Setiap impian adalah keindahan. Mengimaninya dan mengaminkannya menjadikannya terwujud dengan cara yang tak terduga.
Setelah tinggal beberapa hari dan pulang ke Surabaya, Bara kembali datang dengan membawa keputusan besar yang diambil untuk hidupnya. Usia mendewasa dan kita dituntut merangkul tanggung jawab.
Berkelana meninggalkan jejak demi mencari jati diri. Menemui banyak atmosfer dari setiap kota yang disinggahi. Berharap ada yang pas di hati, dan hatinya mengantarnya menapakkan lagi langkahnya kembali ke Yogyakata.
Tempat yang dulu ia idamkan. Tempat yang ingin ia singgahi di kala tua. Tempat di mana tokoh inspirasinya berada. Tempat seorang wanita yang ia sebut sebagai rumahnya.
“Sar, aku udah sampai,” terdengar suara Bara dari balik telepon.
“Mau aku jemput atau gimana?”
“Aku sama temanku aja dulu. Nanti malam kalau ada kendaraan aku jemput kamu, ya?”
“Iya, boleh.”
Meski terlibat dalam perdebatan yang alot bersama keluarga, akhirnya Bara bisa terbebas dari belenggu yang merantainya. Tapi, tidak dengan Sara. Ia masih berkutat pada kekangan yang membatasi hidupnya.
Langit yang cerah ditelan kegelapan malam menghadirkan bintang-bintang yang saling berkelap-kelip menyapa rembulan. Menemani sepanjang malam mengukir keindahan dalam kepekatan.

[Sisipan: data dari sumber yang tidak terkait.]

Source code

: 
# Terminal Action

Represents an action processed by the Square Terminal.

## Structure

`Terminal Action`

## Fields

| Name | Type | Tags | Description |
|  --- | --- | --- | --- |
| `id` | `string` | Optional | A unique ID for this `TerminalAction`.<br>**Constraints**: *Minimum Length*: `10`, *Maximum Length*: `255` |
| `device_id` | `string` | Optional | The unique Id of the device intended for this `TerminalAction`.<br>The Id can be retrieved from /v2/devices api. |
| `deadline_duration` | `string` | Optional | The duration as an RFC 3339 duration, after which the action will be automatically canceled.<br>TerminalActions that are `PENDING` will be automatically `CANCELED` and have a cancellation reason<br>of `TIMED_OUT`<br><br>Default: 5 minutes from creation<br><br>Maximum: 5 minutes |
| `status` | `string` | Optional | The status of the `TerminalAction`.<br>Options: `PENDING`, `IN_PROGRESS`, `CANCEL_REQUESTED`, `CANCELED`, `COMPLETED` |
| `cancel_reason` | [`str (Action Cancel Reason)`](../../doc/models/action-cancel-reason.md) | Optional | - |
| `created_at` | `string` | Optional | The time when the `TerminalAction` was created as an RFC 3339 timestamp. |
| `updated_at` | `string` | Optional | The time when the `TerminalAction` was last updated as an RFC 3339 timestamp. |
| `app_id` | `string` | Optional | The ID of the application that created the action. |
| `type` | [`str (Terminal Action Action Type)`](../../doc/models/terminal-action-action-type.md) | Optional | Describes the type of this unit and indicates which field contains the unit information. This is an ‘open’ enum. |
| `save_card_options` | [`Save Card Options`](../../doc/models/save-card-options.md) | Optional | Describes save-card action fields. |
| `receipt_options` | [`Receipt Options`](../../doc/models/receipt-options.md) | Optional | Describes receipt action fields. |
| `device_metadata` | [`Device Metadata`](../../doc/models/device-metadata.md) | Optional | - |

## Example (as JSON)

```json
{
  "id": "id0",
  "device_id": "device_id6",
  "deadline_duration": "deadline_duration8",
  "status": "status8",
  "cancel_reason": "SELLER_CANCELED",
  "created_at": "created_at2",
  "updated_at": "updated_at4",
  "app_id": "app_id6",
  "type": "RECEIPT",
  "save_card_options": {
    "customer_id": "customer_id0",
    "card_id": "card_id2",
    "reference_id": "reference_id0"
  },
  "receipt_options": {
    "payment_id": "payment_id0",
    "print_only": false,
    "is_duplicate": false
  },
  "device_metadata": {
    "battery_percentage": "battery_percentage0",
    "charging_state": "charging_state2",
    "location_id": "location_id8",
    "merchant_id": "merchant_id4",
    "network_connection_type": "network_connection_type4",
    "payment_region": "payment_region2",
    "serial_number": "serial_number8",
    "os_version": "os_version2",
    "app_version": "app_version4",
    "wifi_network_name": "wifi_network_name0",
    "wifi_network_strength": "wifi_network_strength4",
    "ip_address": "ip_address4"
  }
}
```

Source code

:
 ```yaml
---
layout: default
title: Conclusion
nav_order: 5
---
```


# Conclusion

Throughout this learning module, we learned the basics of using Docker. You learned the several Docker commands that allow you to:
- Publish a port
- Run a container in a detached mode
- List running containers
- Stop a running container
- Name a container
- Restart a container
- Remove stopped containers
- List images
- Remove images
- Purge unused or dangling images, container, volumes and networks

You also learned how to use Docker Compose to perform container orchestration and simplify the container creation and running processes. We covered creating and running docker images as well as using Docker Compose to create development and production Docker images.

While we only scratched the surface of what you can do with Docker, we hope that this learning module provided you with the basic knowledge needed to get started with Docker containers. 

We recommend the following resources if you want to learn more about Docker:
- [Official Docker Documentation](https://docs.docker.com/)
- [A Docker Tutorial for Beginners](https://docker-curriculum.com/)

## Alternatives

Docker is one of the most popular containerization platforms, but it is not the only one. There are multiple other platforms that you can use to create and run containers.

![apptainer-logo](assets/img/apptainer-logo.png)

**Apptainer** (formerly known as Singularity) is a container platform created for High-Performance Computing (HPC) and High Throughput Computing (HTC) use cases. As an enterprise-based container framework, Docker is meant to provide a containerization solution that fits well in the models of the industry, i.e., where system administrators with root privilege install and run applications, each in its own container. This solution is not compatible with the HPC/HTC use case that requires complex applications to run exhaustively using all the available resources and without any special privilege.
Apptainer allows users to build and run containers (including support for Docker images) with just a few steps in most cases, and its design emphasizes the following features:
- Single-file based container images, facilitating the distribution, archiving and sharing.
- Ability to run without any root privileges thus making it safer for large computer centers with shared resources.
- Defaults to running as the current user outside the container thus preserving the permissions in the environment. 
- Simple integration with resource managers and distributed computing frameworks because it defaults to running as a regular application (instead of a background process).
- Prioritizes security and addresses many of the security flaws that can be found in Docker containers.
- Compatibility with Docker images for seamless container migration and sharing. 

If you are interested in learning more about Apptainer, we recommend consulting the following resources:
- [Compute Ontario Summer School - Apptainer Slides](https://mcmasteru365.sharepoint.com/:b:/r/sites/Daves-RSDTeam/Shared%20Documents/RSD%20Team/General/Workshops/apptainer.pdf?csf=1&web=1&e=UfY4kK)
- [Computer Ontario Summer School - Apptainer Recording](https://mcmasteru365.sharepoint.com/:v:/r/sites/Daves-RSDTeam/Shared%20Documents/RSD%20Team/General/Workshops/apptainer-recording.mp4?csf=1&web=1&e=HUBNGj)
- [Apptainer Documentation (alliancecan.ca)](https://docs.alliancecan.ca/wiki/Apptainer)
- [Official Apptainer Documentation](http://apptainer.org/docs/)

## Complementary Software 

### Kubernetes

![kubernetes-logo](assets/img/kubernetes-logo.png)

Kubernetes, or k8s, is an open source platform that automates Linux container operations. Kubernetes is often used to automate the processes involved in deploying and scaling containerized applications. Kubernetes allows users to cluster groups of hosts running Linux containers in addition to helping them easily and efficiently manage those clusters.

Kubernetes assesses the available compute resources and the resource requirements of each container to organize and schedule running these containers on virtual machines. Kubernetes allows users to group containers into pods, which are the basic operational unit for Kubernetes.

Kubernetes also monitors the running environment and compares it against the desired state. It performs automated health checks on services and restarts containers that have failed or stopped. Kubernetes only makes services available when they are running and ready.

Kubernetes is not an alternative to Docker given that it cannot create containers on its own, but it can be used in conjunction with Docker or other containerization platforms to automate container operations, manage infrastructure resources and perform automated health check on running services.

“Aku di depan,” ujar Bara mengirimkan pesan padaku.
“Tunggu 5 menit. Bentar-bentar,” balasku.
Aku segera ke luar dari kamar hanya memakai celana training dengan jaket hitam. Tampil seadanya saja. Lagian siapa yang akan memperhatikanku malam-malam begini. Bahkan, ini sudah terlampau larut untuk seorang gadis keluar.
Aku tak tahu Bara akan membawaku ke mana. Ia mengajakku keliling-keliling dengan menikmati udara dingin Jogja di malam hari. Ia ternyata membawaku untuk minum secangkir kopi.
Sesampainya di tempat itu, kami mulai membicarakan banyak hal lagi.